What the task requires – Every line below needs to be printed again exactly, without any of its pictures.

Supplied data –
----

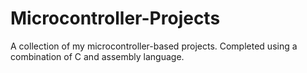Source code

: # Microcontroller-Projects
A collection of my microcontroller-based projects. Completed using a combination of C and assembly language.
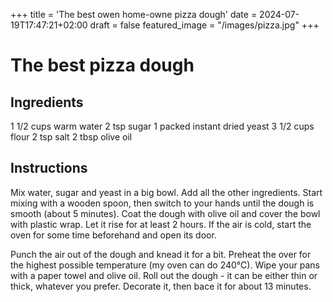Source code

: +++
title = 'The best owen home-owne pizza dough'
date = 2024-07-19T17:47:21+02:00
draft = false
featured_image = "/images/pizza.jpg"
+++

# The best pizza dough

## Ingredients
1 1/2 cups warm water
2 tsp sugar
1 packed instant dried yeast
3 1/2 cups flour
2 tsp salt
2 tbsp olive oil

## Instructions
Mix water, sugar and yeast in a big bowl. Add all the other ingredients. Start mixing with a wooden spoon, then switch to your hands until the dough is smooth (about 5 minutes). Coat the dough with olive oil and cover the bowl with plastic wrap. Let it rise for at least 2 hours. If the air is cold, start the oven for some time beforehand and open its door.

Punch the air out of the dough and knead it for a bit. Preheat the over for the highest possible temperature (my oven can do 240°C). Wipe your pans with a paper towel and olive oil. Roll out the dough - it can be either thin or thick, whatever you prefer. Decorate it, then bace it for about 13 minutes.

----

Your response –
Source code

: # Microcontroller-Projects
A collection of my microcontroller-based projects. Completed using a combination of C and assembly language.
Source code

: +++
title = 'The best owen home-owne pizza dough'
date = 2024-07-19T17:47:21+02:00
draft = false
featured_image = "/images/pizza.jpg"
+++

# The best pizza dough

## Ingredients
1 1/2 cups warm water
2 tsp sugar
1 packed instant dried yeast
3 1/2 cups flour
2 tsp salt
2 tbsp olive oil

## Instructions
Mix water, sugar and yeast in a big bowl. Add all the other ingredients. Start mixing with a wooden spoon, then switch to your hands until the dough is smooth (about 5 minutes). Coat the dough with olive oil and cover the bowl with plastic wrap. Let it rise for at least 2 hours. If the air is cold, start the oven for some time beforehand and open its door.

Punch the air out of the dough and knead it for a bit. Preheat the over for the highest possible temperature (my oven can do 240°C). Wipe your pans with a paper towel and olive oil. Roll out the dough - it can be either thin or thick, whatever you prefer. Decorate it, then bace it for about 13 minutes.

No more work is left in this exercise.